> [Description of the task] In the following material, identify every line holding the string "given" and return it.

> [Records provided]
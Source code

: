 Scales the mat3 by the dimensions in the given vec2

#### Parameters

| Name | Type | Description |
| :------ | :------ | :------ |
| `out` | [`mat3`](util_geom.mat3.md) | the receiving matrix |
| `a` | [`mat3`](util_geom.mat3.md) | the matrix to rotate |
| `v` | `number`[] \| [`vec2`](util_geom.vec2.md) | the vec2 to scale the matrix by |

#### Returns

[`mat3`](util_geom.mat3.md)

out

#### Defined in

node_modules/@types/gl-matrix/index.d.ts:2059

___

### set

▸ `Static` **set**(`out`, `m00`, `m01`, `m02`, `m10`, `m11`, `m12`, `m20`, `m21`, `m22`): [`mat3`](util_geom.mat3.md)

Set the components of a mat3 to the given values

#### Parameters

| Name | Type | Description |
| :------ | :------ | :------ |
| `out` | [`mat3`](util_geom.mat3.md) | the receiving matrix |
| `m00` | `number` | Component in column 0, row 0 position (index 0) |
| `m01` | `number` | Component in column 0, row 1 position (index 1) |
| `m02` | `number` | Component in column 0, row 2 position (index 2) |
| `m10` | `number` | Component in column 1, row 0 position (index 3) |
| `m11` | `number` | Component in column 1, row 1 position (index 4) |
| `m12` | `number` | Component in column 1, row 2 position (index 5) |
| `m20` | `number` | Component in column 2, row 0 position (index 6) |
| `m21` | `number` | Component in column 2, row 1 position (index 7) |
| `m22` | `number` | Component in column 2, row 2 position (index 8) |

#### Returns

> [Output below]
: Scales the mat3 by the dimensions in the given vec2
Set the components of a mat3 to the given values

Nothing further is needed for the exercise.